Dimanche 27 mai, l’appréciation générale de la situation des négociations était bien illustrée par une analyse d’AFP. On y lisait notamment ceci :
«Sources close to negotiations told AFP the US amendments seek to remove any idea of an urgent problem of climate change requiring a firm international response.
»“The preliminary sessions clearly indicate the American desire to minimalise (the draft),” said one European diplomatic source.
»The US was refusing to take account of findings by an Intergovernmental Group of Experts on Climate Change, whose latest conclusions have been used by the Germans in their draft climate statement, the source said.
»“I can't remember any major international climate meeting with that kind of complete divergence of views,” said Phil Clapp, head of the National Environment Trust in Washington.
»“There is a fundamental disagreement between the EU and the Bush administration positions. It's hard to see how governments could sign the sort of statement that Washington wants.”
»Clapp added that “at this point we don't see signs that the (Bush) administration will change its position... and as a matter of fact the signs go in exactly the opposite direction.”»
Le G-8 qui, une fois de plus, se devait d’être un triomphe pour l’organisateur (l’Allemande Merkel), tant aujourd’hui la grandeur politique se mesure aux capacités d’organisation des sommets, menace, une fois de plus, d’être un désastre. Désormais, le monde occidental va se plonger dans l’habituel exercice de “damage control”: comment paraître unis plus que jamais, selon le catéchisme occidental, alors que l’on n’est d’accord sur rien de l’essentiel? L’issue possible (probable?) serait un exercice en communication (séances photos encombrées de sourires et d’accolades) et un communiqué édulcoré jusqu’à l’os. Inutile d’ajouter que, pendant ce temps, les problèmes non traités s’aggravent. C’est une pente connue ; ce n’est pourtant pas une pente assurée.

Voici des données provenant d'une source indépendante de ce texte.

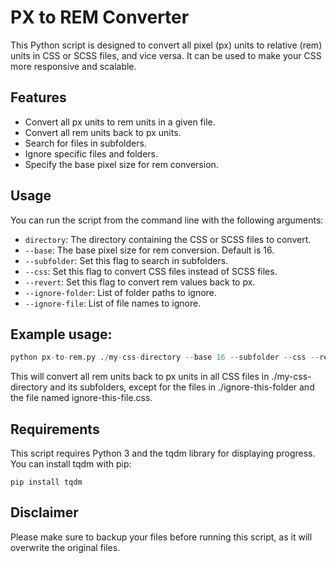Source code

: # PX to REM Converter

This Python script is designed to convert all pixel (px) units to relative (rem) units in CSS or SCSS files, and vice versa. It can be used to make your CSS more responsive and scalable.

## Features

- Convert all px units to rem units in a given file.
- Convert all rem units back to px units.
- Search for files in subfolders.
- Ignore specific files and folders.
- Specify the base pixel size for rem conversion.

## Usage

You can run the script from the command line with the following arguments:

- `directory`: The directory containing the CSS or SCSS files to convert.
- `--base`: The base pixel size for rem conversion. Default is 16.
- `--subfolder`: Set this flag to search in subfolders.
- `--css`: Set this flag to convert CSS files instead of SCSS files.
- `--revert`: Set this flag to convert rem values back to px.
- `--ignore-folder`: List of folder paths to ignore.
- `--ignore-file`: List of file names to ignore.

## Example usage:
```python
python px-to-rem.py ./my-css-directory --base 16 --subfolder --css --revert --ignore-folder ./ignore-this-folder --ignore-file ignore-this-file.css
```

This will convert all rem units back to px units in all CSS files in ./my-css-directory and its subfolders, except for the files in ./ignore-this-folder and the file named ignore-this-file.css.

## Requirements
This script requires Python 3 and the tqdm library for displaying progress. You can install tqdm with pip:

```console
pip install tqdm
```

## Disclaimer
Please make sure to backup your files before running this script, as it will overwrite the original files.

Mais il y a plus dans le cas qui nous occupe. Jamais n’est autant apparu le clivage entre les conceptions US et les conceptions européennes sur la forme même de l’action envisagée. Ce clivage ne porte plus sur la réalité de la crise climatique, ni même sur la recherche de la cause (activités humaines ou pas? Dans quelles mesures? Etc.), — l’une et l’autre qui sont politiquement des problèmes secondaires, — mais sur la forme de la lutte contre cette crise. La chose est résumée par cette remarque, extraite du même texte d’AFP du 27 mai : «“These latest proposals display a complete absence of reconciliation between the American technological approach and that of the EU,” said the diplomatic source. “And all this despite appeals by major American companies and Republican Party personalities like Arnold Schwarzenegger.”»

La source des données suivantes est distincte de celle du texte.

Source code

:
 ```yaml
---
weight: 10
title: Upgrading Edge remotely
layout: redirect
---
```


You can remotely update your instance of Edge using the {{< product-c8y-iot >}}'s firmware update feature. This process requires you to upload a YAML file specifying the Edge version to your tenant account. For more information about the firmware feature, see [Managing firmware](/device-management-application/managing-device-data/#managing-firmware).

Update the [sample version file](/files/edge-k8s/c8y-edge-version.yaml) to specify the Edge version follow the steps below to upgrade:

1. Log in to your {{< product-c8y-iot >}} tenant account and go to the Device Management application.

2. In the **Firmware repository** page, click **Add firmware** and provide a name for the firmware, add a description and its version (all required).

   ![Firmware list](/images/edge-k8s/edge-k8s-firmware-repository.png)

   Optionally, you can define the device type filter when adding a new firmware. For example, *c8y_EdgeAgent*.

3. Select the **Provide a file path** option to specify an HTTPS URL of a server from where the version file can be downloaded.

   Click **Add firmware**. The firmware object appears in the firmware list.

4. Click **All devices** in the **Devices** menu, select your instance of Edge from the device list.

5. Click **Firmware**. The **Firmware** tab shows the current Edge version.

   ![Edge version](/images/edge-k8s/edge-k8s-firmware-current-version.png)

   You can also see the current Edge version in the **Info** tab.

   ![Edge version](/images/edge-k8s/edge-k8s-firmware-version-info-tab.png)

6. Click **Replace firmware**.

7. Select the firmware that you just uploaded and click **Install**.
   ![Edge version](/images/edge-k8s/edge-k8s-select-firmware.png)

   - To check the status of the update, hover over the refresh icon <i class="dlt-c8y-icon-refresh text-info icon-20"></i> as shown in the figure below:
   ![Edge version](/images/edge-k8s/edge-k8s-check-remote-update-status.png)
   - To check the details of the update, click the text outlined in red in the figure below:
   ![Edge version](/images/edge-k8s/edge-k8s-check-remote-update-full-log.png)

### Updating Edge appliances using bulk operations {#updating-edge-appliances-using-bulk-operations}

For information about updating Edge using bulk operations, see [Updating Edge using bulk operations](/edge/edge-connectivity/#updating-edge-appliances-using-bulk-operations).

Plusieurs années d’obstruction systématique aux efforts de réduction des émissions de CO2 de l’administration GW Bush, sans savoir vraiment pour quelle raison malgré le soutien hautement dialectique d’Exxon et de Total pour l’explication, aboutissent à un étrange résultat. Nous retrouvons les grandes tendances fondatrices, avec les USA suivant comme politique la confiance exclusive faite aux technologies de réduction des émissions. Les Européens (et le reste du monde, mais sans conviction très formée), par contre, tendent à choisir les voies plus classiques du contrôle et de la modification des activités économiques (sans exclure les technologies). La poussée populaire est très forte à cet égard, liée aussi bien au sentiment de l’urgence qu’au sens d’une appréciation générale très spécifique. Il s’agit de bien plus que d’une question de choix tactique des moyens de lutte, il s’agit d’une question de fondement. Pour les USA, la question est purement économique tandis que pour l’Europe, elle tend à être beaucoup plus générale et doit être également considérée dans sa problématique environnementale (destruction de l’environnement, évaluation des nécessités économiques contre les nécessités de l’évolution du cadre de vie et de la protection de l’environnement de la nature).

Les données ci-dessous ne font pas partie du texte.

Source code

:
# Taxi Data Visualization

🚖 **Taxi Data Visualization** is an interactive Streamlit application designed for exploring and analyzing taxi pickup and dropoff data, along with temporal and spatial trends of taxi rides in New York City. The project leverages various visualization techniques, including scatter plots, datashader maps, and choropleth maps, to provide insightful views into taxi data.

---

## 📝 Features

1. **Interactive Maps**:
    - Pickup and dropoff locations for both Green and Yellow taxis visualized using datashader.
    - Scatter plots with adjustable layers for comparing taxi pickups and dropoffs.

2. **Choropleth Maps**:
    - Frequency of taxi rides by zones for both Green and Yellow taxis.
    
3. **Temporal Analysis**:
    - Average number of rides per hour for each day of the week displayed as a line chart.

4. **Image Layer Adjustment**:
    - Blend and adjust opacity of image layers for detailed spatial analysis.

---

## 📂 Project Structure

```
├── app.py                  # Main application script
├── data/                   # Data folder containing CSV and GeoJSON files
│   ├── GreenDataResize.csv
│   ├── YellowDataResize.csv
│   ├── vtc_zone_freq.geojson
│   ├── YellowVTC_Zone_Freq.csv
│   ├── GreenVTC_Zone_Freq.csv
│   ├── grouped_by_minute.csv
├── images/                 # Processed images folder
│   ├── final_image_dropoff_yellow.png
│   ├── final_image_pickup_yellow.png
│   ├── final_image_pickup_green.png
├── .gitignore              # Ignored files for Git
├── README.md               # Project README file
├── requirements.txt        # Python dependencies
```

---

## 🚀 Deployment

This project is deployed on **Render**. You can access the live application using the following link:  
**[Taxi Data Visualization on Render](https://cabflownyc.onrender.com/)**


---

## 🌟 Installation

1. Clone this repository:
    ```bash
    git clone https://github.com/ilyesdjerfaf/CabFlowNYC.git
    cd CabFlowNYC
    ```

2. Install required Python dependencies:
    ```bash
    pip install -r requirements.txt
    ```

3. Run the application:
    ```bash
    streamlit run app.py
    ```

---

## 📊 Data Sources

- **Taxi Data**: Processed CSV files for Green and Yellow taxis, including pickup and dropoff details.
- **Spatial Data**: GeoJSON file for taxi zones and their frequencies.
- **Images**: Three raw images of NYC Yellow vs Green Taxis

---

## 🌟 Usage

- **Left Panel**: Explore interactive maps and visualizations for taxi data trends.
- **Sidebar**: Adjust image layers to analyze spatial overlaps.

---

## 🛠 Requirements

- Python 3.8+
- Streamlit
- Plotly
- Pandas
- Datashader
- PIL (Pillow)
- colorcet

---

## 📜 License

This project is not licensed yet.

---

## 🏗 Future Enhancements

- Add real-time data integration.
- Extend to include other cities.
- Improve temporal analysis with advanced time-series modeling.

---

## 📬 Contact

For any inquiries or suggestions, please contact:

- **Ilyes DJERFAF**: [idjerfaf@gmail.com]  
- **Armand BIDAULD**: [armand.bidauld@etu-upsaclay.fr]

Dans ce cas, l’administration US se trouve en complet accord avec les conceptions américanistes classiques. Elle s’appuie sur deux conceptions fondamentales : le refus de l’intervention gouvernementale dans l’évolution de l’économie dès lors qu’il s’agit de lui imposer des contraintes; la confiance totale dans le progrès technique sous la forme de la confiance faite aux technologies pour réduire les émissions. La mésentente dépasse largement le seul problème traité et touche effectivement les fondements de la conception du monde : la place centrale et exclusive ou pas de l’économie dans l’évolution générale ; le degré de croyance dans le progrès et le refus des enseignements de la réalité dans la perspective historique au profit de la croyance du triomphe vertueux du progrès. Il n’est pas assuré qu’une future administration, même si elle est désireuse d’accélérer la lutte contre les émissions de CO2, puisse choisir une autre voie que cette perception américaniste du problème. L’exécutif est affaibli par les luttes politiques internes et la voie actuelle reflète le sentiment dominant d’une bureaucratie gouvernée par les grands engagements américanistes. De ce point de vue, la philosophie de la position vis-à-vis du global warning est la même que celle de la “lutte contre la terreur” telle que l’avait définie Donald Rumsfeld le 28 septembre 2001 : la défense de l’American way of life.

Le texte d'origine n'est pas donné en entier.